Reads documents from /input, converts to Markdown, writes to /output.
Supports both CPU and GPU (CUDA) processing via Docling.
"""

import os
import sys
import json
import time
import logging
import argparse
from pathlib import Path
from datetime import datetime

# Configure logging
logging.basicConfig(
    level=logging.INFO,
    format='%(asctime)s [%(levelname)s] %(message)s',
    handlers=[logging.StreamHandler(sys.stdout)]
)
logger = logging.getLogger(__name__)

# Code Engine task metadata
TASK_INDEX = os.getenv('CE_TASK_INDEX', '0')
TASK_ID = os.getenv('CE_TASK_ID', 'local')

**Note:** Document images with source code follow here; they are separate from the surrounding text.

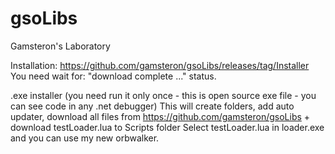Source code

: # gsoLibs
Gamsteron's Laboratory

Installation: https://github.com/gamsteron/gsoLibs/releases/tag/Installer
You need wait for: "download complete ..." status.

.exe installer (you need run it only once - this is open source exe file - you can see code in any .net debugger)
This will create folders, add auto updater, download all files from https://github.com/gamsteron/gsoLibs  +  download testLoader.lua to Scripts folder
Select testLoader.lua in loader.exe and you can use my new orbwalker.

# Processing configuration
INPUT_DIR = os.getenv('INPUT_DIR', '/input')
OUTPUT_DIR = os.getenv('OUTPUT_DIR', '/output')
NUM_THREADS = int(os.getenv('DOCLING_NUM_THREADS', '4'))
DEVICE = os.getenv('DOCLING_DEVICE', 'auto')  # 'auto', 'cuda', 'cpu', 'mps'
ENABLE_OCR = os.getenv('DOCLING_ENABLE_OCR', 'true').lower() == 'true'
ENABLE_TABLE_STRUCTURE = os.getenv('DOCLING_ENABLE_TABLE_STRUCTURE', 'true').lower() == 'true'
ENABLE_PICTURE_CLASSIFICATION = os.getenv('DOCLING_ENABLE_PICTURE_CLASSIFICATION', 'false').lower() == 'true'


def detect_device():
    """Auto-detect best available device."""
    if DEVICE != 'auto':
        return DEVICE
    try:
        import torch
        if torch.cuda.is_available():
            gpu_name = torch.cuda.get_device_name(0)
            gpu_mem = torch.cuda.get_device_properties(0).total_memory / (1024**3)
            logger.info(f"GPU detected: {gpu_name} ({gpu_mem:.1f} GB VRAM)")
            return 'cuda'
        elif hasattr(torch.backends, 'mps') and torch.backends.mps.is_available():
            logger.info("Apple MPS detected")
            return 'mps'
    except ImportError:
        pass
    logger.info("Using CPU for processing")
    return 'cpu'


def build_converter(device: str):
    """Build and configure the Docling DocumentConverter for all supported formats."""
    from docling.document_converter import DocumentConverter, PdfFormatOption
    from docling.datamodel.base_models import InputFormat
    from docling.datamodel.pipeline_options import (
        PdfPipelineOptions,
        EasyOcrOptions,
    )

    logger.info(f"Building Docling converter (device={device}, ocr={ENABLE_OCR}, tables={ENABLE_TABLE_STRUCTURE})")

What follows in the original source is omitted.